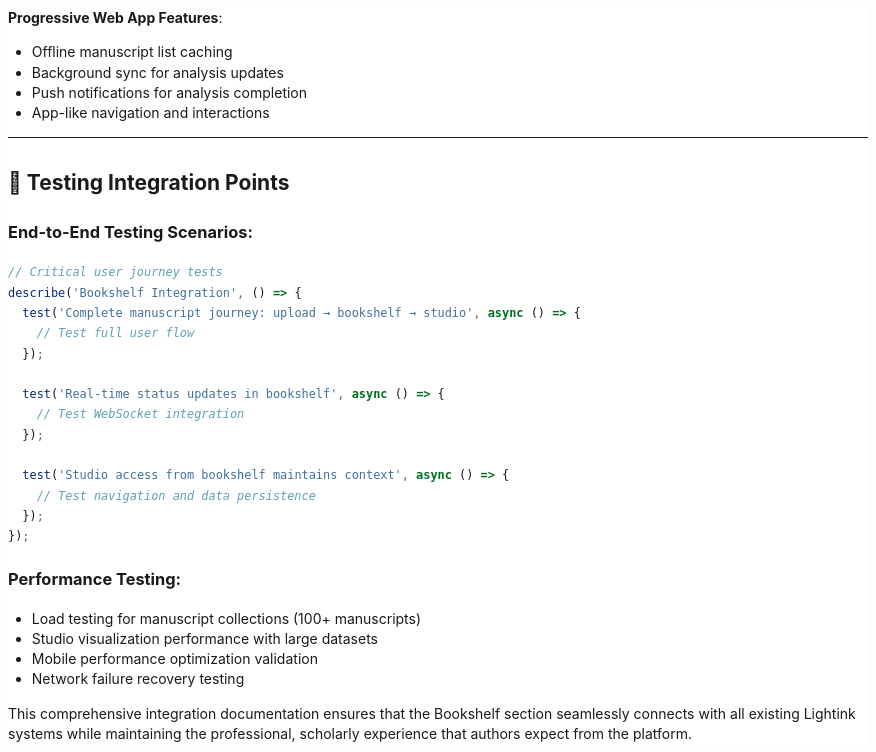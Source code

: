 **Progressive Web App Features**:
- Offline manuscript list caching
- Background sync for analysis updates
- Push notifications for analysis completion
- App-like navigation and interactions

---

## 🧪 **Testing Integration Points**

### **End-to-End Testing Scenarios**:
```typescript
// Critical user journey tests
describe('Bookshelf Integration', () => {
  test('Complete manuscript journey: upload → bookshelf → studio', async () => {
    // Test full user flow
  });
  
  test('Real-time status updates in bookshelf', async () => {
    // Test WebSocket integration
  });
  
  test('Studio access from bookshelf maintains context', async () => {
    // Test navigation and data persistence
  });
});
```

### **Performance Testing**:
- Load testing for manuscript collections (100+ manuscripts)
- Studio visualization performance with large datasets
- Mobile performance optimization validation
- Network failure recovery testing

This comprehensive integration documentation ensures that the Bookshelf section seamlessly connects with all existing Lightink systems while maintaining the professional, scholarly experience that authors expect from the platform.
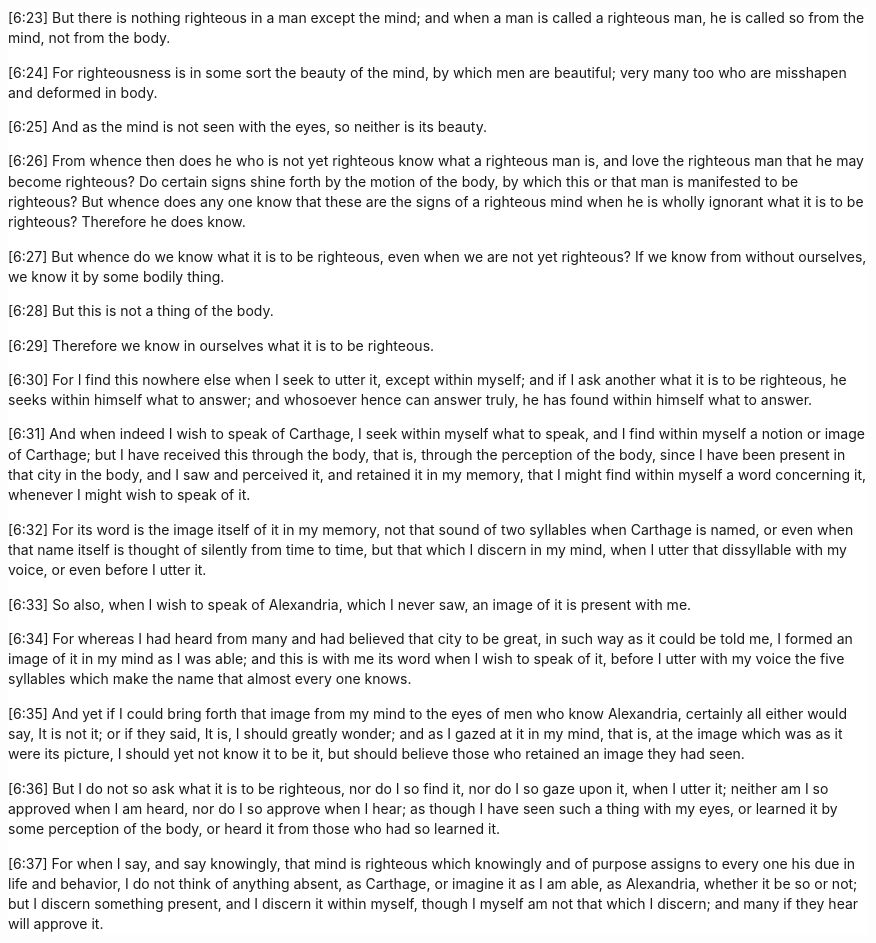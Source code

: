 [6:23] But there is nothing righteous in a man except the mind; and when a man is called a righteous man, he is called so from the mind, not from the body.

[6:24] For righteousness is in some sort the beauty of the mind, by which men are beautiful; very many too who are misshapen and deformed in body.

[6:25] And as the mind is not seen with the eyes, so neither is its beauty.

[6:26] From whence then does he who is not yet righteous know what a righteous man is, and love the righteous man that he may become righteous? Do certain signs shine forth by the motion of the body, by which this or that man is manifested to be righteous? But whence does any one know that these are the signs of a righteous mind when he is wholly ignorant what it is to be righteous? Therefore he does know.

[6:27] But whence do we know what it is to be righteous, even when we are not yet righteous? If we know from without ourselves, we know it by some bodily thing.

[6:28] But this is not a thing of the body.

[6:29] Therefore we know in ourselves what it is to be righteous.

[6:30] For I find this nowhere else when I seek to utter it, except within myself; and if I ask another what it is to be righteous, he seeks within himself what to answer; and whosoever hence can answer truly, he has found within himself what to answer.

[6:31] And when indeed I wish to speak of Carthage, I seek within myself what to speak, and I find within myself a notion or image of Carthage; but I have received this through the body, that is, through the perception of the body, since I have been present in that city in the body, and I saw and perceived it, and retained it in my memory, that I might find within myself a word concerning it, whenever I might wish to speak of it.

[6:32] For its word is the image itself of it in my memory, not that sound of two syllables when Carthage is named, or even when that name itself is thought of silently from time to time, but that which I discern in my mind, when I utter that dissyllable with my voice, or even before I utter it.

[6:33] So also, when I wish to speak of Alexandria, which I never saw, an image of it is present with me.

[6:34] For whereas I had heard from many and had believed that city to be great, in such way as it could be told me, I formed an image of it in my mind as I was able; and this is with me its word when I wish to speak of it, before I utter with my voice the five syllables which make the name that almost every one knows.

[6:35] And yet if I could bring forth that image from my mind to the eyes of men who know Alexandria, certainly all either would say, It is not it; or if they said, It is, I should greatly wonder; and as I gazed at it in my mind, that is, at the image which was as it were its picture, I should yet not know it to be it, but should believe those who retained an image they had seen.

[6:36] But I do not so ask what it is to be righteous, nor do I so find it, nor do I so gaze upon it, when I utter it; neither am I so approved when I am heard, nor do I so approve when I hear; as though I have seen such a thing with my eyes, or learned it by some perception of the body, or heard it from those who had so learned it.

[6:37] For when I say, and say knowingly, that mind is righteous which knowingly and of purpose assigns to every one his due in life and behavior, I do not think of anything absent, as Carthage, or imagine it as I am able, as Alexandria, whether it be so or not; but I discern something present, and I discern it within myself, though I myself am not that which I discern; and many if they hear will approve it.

__WHAT TO WORK ON__: Beginning with the first entry above, reproduce every line verbatim until the line with "from the body.", which is included too; omit pictures.

__FINISHED TASK__:
Source code

: **Progressive Web App Features**:
- Offline manuscript list caching
- Background sync for analysis updates
- Push notifications for analysis completion
- App-like navigation and interactions

---

## 🧪 **Testing Integration Points**

### **End-to-End Testing Scenarios**:
```typescript
// Critical user journey tests
describe('Bookshelf Integration', () => {
  test('Complete manuscript journey: upload → bookshelf → studio', async () => {
    // Test full user flow
  });
  
  test('Real-time status updates in bookshelf', async () => {
    // Test WebSocket integration
  });
  
  test('Studio access from bookshelf maintains context', async () => {
    // Test navigation and data persistence
  });
});
```

### **Performance Testing**:
- Load testing for manuscript collections (100+ manuscripts)
- Studio visualization performance with large datasets
- Mobile performance optimization validation
- Network failure recovery testing

This comprehensive integration documentation ensures that the Bookshelf section seamlessly connects with all existing Lightink systems while maintaining the professional, scholarly experience that authors expect from the platform.
Source code

: [6:23] But there is nothing righteous in a man except the mind; and when a man is called a righteous man, he is called so from the mind, not from the body.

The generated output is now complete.